Database::Migrator - A system for implementing database migrations

VERSION ^

version 0.07

DESCRIPTION ^

This distribution consists of a single role, Database::Migrator::Core. This role can be consumed by classes which implement the required methods for the role. These classes will then implement a complete database schema creation and migration system.

MIGRATION ARCHITECTURE ^

The migration system starts with a file containing the DDL (database description language) for the full database schema. If the database doesn't yet exist, the database will be created and this DDL will be run against it.

This DDL file should not contain any sort of CREATE DATABASE statement. This will be done separately before the DDL is run.

This DDL file may contain DDL to create users and grant them access to the database.

Once the database exists, the migrations are run against the database.

Each migration goes into its own directory. The directory name is the name of the migration. Migrations are applied in sorted order. If the migrations start with numbers, they are sorted by these numbers, otherwise they are sorted alphabetically.

The migration directory can either contain files with SQL or Perl. If a file ends in ".sql", the migration runner code will feed it the `mysql` command line utility.

Otherwise the file is assumed to contain Perl code. This code is expected to return a single anonymous subroutine when evaled. This subroutine will then be called with the Database::Migrator object as its only argument.

Each file in a single migration's directory is run in sorted order. You can use numeric prefixes on these files if necessary.

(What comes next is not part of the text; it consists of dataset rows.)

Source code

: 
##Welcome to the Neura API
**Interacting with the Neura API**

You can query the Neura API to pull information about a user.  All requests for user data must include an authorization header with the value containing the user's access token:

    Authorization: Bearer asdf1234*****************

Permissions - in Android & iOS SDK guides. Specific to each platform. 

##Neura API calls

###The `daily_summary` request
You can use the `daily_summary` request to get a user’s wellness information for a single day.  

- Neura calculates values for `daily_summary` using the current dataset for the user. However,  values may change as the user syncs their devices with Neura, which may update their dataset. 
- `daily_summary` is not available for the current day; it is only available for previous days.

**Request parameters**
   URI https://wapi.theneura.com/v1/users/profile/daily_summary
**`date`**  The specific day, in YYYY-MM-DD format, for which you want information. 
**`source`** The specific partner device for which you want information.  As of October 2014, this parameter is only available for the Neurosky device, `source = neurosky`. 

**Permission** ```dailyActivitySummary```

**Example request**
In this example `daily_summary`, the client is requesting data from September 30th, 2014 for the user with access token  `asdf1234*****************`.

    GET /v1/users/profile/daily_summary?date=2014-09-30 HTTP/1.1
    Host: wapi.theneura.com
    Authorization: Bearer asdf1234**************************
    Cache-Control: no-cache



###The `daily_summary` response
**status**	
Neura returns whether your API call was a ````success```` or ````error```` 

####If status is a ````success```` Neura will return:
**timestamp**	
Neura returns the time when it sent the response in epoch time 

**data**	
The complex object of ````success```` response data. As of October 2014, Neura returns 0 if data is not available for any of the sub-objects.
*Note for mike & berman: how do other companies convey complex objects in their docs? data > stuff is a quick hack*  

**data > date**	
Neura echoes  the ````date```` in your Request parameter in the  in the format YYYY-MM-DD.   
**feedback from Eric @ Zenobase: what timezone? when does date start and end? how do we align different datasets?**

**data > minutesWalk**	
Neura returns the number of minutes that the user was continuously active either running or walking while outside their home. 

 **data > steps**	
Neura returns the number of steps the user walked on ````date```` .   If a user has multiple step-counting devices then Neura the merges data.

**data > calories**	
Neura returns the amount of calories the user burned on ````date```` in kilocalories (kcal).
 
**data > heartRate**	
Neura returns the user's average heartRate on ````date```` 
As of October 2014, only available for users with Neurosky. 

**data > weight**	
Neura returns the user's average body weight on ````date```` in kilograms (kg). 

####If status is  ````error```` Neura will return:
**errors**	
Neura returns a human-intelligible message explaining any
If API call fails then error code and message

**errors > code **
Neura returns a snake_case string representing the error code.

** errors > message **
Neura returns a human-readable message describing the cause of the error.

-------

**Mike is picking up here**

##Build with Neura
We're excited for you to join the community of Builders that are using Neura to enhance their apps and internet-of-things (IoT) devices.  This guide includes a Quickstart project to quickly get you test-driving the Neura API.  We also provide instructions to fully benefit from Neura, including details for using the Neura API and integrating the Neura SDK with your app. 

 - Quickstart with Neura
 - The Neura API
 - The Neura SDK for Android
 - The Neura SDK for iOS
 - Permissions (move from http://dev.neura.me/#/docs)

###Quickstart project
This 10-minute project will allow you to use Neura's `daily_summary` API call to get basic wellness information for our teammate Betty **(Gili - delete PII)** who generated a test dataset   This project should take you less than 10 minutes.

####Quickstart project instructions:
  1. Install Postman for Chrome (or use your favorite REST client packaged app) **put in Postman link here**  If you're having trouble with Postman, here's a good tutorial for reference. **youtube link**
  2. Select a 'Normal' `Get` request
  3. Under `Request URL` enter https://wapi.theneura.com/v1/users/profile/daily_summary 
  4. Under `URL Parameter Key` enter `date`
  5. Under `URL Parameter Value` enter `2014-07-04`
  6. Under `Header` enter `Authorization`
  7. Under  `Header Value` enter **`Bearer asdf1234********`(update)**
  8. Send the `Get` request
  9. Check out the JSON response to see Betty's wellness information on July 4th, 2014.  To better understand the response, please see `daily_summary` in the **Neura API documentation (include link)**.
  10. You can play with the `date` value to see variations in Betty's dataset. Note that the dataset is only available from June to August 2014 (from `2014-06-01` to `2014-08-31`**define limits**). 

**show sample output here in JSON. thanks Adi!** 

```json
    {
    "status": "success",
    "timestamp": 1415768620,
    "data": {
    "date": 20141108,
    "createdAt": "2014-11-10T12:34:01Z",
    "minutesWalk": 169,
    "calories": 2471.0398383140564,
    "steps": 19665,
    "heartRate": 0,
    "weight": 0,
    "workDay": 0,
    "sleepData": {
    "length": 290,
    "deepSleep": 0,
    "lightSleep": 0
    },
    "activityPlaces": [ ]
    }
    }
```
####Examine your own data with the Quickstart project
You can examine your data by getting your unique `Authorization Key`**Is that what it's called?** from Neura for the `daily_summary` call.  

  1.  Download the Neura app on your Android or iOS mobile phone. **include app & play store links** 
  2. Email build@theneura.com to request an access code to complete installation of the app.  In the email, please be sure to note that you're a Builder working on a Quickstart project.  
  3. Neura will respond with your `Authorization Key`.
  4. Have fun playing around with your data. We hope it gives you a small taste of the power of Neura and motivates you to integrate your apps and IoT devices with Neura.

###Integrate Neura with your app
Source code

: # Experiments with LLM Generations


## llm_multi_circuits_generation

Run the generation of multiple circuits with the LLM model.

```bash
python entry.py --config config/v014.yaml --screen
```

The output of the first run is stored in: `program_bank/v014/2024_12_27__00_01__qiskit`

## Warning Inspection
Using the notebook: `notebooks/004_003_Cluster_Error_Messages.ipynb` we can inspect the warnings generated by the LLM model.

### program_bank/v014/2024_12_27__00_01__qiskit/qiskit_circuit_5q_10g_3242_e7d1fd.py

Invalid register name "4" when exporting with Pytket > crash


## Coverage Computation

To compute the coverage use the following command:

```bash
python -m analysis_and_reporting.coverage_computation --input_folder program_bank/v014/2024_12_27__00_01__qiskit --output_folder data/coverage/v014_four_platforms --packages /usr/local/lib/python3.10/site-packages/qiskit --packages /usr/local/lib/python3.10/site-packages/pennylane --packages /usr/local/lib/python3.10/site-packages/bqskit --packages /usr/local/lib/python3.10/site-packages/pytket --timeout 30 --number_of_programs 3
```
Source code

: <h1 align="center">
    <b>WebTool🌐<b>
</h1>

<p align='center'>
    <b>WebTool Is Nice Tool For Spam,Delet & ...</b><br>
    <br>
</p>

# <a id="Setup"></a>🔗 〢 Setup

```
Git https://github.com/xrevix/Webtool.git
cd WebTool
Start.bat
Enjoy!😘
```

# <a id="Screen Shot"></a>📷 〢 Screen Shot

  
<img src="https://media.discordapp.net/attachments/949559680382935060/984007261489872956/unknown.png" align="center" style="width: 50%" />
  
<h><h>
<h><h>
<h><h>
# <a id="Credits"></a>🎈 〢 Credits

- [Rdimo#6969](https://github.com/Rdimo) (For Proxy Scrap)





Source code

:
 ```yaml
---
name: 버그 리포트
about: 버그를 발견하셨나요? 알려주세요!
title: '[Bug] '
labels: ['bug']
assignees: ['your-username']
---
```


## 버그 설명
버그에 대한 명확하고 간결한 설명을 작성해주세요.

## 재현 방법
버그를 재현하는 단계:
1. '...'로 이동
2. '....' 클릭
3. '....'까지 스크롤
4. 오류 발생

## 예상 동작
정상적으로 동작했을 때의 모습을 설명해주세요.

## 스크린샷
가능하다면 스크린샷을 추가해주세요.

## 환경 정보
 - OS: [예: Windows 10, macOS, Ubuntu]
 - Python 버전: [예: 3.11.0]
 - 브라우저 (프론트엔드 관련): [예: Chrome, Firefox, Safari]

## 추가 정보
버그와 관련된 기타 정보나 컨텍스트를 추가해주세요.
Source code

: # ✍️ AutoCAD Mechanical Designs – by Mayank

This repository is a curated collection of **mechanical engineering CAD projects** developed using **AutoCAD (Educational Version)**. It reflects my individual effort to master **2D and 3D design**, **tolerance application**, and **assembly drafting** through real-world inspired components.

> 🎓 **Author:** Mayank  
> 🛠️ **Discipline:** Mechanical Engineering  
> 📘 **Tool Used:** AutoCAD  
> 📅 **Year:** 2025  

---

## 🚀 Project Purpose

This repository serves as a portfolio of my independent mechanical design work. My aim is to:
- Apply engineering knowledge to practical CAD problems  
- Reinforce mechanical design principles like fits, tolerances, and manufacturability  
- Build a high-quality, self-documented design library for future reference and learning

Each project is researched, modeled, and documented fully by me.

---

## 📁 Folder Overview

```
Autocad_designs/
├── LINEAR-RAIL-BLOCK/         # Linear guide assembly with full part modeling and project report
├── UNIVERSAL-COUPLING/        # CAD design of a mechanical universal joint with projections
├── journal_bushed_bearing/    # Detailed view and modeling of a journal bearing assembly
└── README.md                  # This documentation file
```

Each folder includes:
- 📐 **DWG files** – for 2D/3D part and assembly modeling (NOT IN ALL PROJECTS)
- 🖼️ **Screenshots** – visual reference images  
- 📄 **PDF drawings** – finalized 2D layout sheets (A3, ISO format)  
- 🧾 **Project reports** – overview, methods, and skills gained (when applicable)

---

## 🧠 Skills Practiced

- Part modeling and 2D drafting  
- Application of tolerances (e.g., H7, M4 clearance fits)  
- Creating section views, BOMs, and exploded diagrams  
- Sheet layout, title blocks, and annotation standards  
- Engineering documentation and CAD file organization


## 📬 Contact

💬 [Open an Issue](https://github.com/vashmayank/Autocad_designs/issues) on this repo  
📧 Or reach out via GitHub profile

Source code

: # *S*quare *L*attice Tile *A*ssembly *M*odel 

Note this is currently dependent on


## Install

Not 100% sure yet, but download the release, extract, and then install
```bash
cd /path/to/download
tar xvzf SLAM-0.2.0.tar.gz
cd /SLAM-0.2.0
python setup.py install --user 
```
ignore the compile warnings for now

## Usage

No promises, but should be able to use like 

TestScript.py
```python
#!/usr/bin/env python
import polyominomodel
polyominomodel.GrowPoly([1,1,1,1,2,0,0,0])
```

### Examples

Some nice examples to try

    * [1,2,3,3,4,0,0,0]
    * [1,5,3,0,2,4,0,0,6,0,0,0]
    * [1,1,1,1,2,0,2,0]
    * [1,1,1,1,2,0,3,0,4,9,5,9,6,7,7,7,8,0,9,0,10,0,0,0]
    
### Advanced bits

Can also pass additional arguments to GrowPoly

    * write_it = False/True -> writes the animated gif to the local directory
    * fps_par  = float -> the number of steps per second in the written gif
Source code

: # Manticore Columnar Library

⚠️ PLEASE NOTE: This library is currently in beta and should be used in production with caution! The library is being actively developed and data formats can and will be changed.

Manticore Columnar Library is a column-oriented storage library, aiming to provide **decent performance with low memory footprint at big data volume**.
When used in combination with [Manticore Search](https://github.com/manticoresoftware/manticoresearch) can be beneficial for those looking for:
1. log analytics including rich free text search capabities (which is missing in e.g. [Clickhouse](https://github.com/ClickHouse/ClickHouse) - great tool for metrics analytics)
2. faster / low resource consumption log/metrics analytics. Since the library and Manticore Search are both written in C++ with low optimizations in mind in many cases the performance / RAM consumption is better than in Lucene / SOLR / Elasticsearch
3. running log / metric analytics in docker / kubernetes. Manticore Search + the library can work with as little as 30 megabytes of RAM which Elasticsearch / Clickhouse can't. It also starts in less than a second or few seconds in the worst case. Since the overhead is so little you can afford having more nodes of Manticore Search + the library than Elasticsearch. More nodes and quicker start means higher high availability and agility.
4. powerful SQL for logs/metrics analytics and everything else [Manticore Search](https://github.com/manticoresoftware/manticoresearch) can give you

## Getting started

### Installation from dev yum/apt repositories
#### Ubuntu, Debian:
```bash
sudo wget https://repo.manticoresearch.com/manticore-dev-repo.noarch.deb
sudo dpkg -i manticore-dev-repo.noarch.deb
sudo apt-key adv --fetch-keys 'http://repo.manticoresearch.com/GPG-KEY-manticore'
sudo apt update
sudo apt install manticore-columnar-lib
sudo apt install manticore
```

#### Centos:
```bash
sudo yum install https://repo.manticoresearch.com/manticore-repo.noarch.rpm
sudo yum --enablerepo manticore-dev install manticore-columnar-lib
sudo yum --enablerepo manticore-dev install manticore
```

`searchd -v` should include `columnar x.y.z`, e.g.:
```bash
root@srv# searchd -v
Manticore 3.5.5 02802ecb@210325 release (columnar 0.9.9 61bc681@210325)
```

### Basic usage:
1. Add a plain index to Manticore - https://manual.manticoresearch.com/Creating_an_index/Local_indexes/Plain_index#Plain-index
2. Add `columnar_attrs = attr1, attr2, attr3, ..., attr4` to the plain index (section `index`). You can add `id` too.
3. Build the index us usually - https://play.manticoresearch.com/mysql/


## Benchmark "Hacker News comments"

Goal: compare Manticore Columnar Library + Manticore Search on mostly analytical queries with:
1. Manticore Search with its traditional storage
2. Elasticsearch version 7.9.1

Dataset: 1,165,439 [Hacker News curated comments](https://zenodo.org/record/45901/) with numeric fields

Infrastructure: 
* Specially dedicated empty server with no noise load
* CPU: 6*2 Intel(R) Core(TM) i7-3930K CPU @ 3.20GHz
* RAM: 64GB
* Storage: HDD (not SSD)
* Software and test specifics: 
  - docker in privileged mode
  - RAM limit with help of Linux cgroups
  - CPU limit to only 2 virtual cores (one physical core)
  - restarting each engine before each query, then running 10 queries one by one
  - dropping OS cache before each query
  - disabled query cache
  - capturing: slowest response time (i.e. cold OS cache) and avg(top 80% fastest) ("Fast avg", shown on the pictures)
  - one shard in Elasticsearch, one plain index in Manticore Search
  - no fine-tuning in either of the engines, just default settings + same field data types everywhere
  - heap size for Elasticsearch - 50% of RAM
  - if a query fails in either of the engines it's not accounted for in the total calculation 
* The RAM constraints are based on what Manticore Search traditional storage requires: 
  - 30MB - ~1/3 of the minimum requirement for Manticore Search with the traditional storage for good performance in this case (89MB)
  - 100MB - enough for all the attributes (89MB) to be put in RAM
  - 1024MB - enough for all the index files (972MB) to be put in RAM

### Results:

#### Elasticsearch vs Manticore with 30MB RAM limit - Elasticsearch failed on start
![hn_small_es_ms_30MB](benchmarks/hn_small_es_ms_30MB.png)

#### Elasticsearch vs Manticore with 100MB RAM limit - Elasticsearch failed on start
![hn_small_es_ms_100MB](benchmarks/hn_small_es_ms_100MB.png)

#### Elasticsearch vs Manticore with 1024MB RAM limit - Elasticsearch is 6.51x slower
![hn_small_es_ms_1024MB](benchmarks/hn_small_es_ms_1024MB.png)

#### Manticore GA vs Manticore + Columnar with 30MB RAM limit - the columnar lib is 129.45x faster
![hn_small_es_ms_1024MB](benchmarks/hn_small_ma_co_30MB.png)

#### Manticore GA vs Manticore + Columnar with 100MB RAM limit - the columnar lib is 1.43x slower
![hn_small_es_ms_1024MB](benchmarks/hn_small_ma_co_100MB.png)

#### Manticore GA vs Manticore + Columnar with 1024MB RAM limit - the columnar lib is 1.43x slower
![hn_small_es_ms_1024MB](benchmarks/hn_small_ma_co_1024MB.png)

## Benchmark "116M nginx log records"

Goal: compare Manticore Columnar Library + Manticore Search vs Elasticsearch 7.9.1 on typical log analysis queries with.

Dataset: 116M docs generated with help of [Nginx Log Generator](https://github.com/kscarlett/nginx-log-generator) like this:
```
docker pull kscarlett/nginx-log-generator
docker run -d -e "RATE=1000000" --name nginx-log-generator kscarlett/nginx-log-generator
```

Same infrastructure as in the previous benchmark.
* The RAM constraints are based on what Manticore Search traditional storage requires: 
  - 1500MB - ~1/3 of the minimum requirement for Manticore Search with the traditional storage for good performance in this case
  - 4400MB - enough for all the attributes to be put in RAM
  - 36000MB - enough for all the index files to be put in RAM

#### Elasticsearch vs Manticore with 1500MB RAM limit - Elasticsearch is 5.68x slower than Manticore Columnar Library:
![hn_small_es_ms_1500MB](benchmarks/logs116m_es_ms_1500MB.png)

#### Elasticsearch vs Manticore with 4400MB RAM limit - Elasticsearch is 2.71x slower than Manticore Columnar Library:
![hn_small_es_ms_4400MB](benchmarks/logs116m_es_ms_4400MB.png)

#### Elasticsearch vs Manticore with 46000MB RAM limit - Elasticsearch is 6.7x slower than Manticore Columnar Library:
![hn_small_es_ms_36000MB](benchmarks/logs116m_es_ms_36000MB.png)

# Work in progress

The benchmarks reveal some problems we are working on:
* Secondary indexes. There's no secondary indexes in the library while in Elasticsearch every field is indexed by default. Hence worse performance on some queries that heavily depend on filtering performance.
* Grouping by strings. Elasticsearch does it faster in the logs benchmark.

Once a migration has been applied, that fact is stored in the database, and the migration will not be applied again. This is done by recording the migration's name in a table. The name of the table is determined by your code. I recommend something like AppliedMigration or applied_migrations, depending on your table naming scheme.

Migration Example

Let's assume a set of files like this:

  migrations/
   |
   |-- 01-add-foo-data/
   |     \
   |      \-- 01-create-foo-table.sql
   |      |
   |      |-- 02-insert-foo-data.pl
   |
   |-- 02-add-bar-table/
        \
         \-- add-bar-table.sql

The 01-add-foo-data/01-create-foo-table.sql file might look like this:

  CREATE TABLE Foo (
    foo_id       INT   PRIMARY KEY AUTO_INCREMENT,
    size         INT   NOT NULL,
    description  TEXT  NOT NULL
  );

The 01-add-foo-data/02-insert-foo-data.pl file might contain this:

  sub {
      use Text::CSV_XS;

      my $migrator = shift;

      my $csv = Text::CSV_XS->new( ... );
      my $fh = IO::File->new( ... );

      my $sql = q[INSERT INTO Foo (size, description) VALUES (?, ?)];
      my $sth = $migrator->dbh()->prepare()

      while ( my $foo = $csv->getline_hr($fh) ) {
          $sth->execute( $foo->{size}, $foo->{description} );
      }

      $sth->finish();
  }

The 02-add-bar-table/add-bar-table.sql file would contain DDL to create the Bar table.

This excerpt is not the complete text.